It’s time to let him go because it’s been too long. The day has come and gone to call time of death on this one. You have said no more one too many times and gone back to him one too many times. In this world, we may like to think that infinite forgiveness and infinite second chances are graceful and beautiful things to give to one another, but one day all those ‘I forgive yous’ and all those second chances inevitably start to eat us alive from the inside. We know in our hearts what’s right, but we believe, against all the odds, that this time could be different. Patterns are patterns, my sweet friend. They always repeat themselves.

It’s time to let him go because this is torturing you. I’ve watched you on many occasions try in vain to distract yourself or fall asleep or do something— anything— to forget the pain he’s caused you or that he’s not texting you like he said he would or that he, in general, makes you doubt everything you think you know about your relationship with him. That’s not love. Love means security. Love means not only not torturing someone, but also seeking to protect them from pain of all kinds.

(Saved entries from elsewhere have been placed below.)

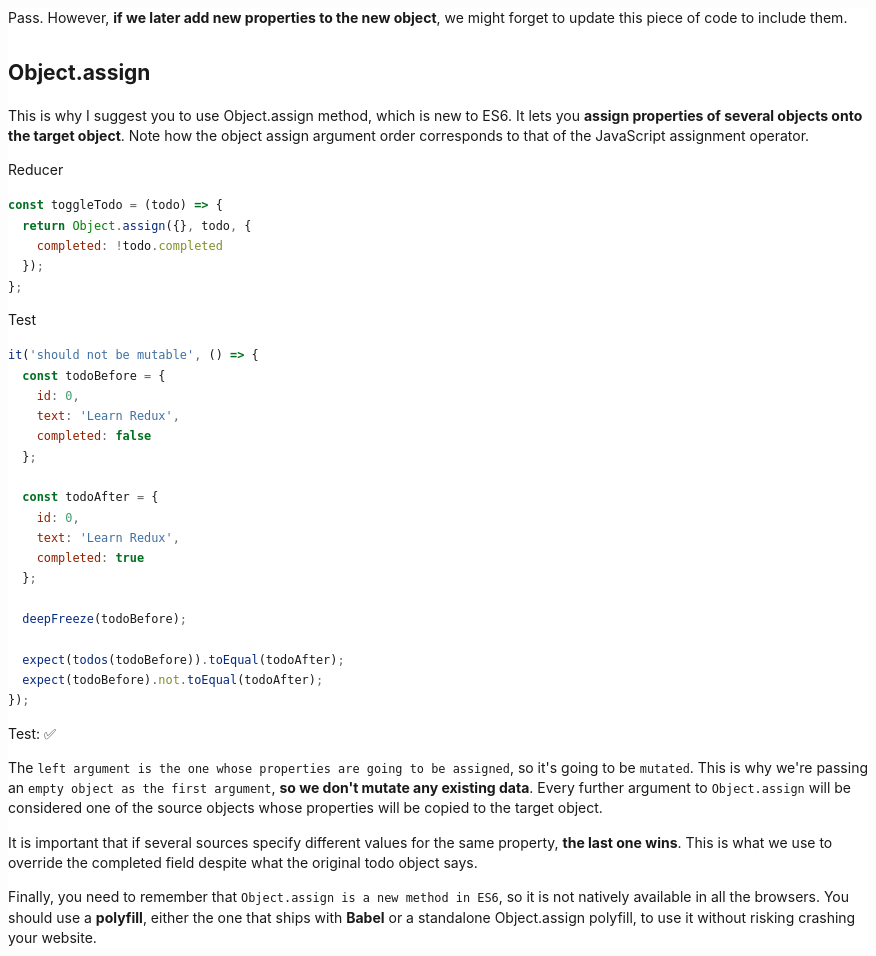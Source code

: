 Pass. However, **if we later add new properties to the new object**, we might forget to update this piece of code to include them.

## Object.assign

This is why I suggest you to use Object.assign method, which is new to ES6. It lets you **assign properties of several objects onto the target object**. Note how the object assign argument order corresponds to that of the JavaScript assignment operator.

Reducer
```javascript
const toggleTodo = (todo) => {
  return Object.assign({}, todo, {
    completed: !todo.completed
  });
};
```

Test
```javascript
it('should not be mutable', () => {
  const todoBefore = {
    id: 0,
    text: 'Learn Redux',
    completed: false
  };

  const todoAfter = {
    id: 0,
    text: 'Learn Redux',
    completed: true
  };

  deepFreeze(todoBefore);

  expect(todos(todoBefore)).toEqual(todoAfter);
  expect(todoBefore).not.toEqual(todoAfter);
});
```
Test: :white_check_mark:

The `left argument is the one whose properties are going to be assigned`, so it's going to be `mutated`. This is why we're passing an `empty object as the first argument`, **so we don't mutate any existing data**. Every further argument to `Object.assign` will be considered one of the source objects whose properties will be copied to the target object.

It is important that if several sources specify different values for the same property, **the last one wins**. This is what we use to override the completed field despite what the original todo object says.

Finally, you need to remember that `Object.assign is a new method in ES6`, so it is not natively available in all the browsers. You should use a **polyfill**, either the one that ships with **Babel** or a standalone Object.assign polyfill, to use it without risking crashing your website.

It’s time to let him go because he’s holding you back. He’s preventing you from focusing on your work and your future and having fun and meeting new people. He keeps you in this stagnant and frustrating corner of his life and for every one step forward, there are always two steps back. I know he has become a pivotal element in your universe and letting him go may seem impossible, but certainly nothing is, especially when it comes to saving yourself.

It’s time to let him go because whatever this is, it is not love and it is not even care.

Of course love comes in many different forms. My love is different from the love he would give you if he could. But at the root of it all, love means you before me. It’s as simple as that. And regardless of whether it’s romantic love or parental love or friend love, it has the same central values. I know what it means to love you and miss you and take care of you and sacrifice for you, so I always recognize when other people in your life are capable of doing all these things.

I know that loving you simultaneously corresponds to so much joy and so much pain because loving you means fearing losing you. It’s the kind of fear though that’s strangely comforting— the kind that feels like human susceptibility— having something so wonderful is always a gift in spite of its impermanence. It’s one of the hardest things in the world— taking off that blindfold that covers your eyes from the inside, but for yourself, for your sanity, for your soul, it’s time to let him go.